**PROBLEM REQUIREMENTS:**
Could you write out the data that follows, exactly and in full?
======== TASK INPUTS ========
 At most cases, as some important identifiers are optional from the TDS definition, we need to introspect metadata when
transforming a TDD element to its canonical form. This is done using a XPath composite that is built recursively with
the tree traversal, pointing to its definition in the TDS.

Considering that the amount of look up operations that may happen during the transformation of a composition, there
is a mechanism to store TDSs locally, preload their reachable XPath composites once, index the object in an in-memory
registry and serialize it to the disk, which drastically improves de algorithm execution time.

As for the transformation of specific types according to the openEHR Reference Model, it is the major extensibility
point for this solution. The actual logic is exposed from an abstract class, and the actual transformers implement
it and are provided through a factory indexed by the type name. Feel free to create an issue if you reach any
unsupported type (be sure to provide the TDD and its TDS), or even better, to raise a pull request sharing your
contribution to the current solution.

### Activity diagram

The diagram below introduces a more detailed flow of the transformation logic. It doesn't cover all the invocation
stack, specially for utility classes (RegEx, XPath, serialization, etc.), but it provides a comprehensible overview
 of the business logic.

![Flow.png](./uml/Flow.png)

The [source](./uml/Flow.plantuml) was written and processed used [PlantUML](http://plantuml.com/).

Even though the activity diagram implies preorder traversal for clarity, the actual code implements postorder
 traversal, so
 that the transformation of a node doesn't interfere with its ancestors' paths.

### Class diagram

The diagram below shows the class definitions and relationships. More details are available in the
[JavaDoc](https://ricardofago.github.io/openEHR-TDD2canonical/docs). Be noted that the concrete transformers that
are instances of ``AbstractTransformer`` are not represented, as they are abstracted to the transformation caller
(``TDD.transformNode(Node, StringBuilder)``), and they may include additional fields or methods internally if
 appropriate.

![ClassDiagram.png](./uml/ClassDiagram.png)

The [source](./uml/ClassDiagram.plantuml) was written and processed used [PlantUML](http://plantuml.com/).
========
**TASK SOLUTION:**
 At most cases, as some important identifiers are optional from the TDS definition, we need to introspect metadata when
transforming a TDD element to its canonical form. This is done using a XPath composite that is built recursively with
the tree traversal, pointing to its definition in the TDS.

Considering that the amount of look up operations that may happen during the transformation of a composition, there
is a mechanism to store TDSs locally, preload their reachable XPath composites once, index the object in an in-memory
registry and serialize it to the disk, which drastically improves de algorithm execution time.

As for the transformation of specific types according to the openEHR Reference Model, it is the major extensibility
point for this solution. The actual logic is exposed from an abstract class, and the actual transformers implement
it and are provided through a factory indexed by the type name. Feel free to create an issue if you reach any
unsupported type (be sure to provide the TDD and its TDS), or even better, to raise a pull request sharing your
contribution to the current solution.

### Activity diagram

The diagram below introduces a more detailed flow of the transformation logic. It doesn't cover all the invocation
stack, specially for utility classes (RegEx, XPath, serialization, etc.), but it provides a comprehensible overview
 of the business logic.

![Flow.png](./uml/Flow.png)

The [source](./uml/Flow.plantuml) was written and processed used [PlantUML](http://plantuml.com/).

Even though the activity diagram implies preorder traversal for clarity, the actual code implements postorder
 traversal, so
 that the transformation of a node doesn't interfere with its ancestors' paths.

### Class diagram

The diagram below shows the class definitions and relationships. More details are available in the
[JavaDoc](https://ricardofago.github.io/openEHR-TDD2canonical/docs). Be noted that the concrete transformers that
are instances of ``AbstractTransformer`` are not represented, as they are abstracted to the transformation caller
(``TDD.transformNode(Node, StringBuilder)``), and they may include additional fields or methods internally if
 appropriate.

![ClassDiagram.png](./uml/ClassDiagram.png)

The [source](./uml/ClassDiagram.plantuml) was written and processed used [PlantUML](http://plantuml.com/).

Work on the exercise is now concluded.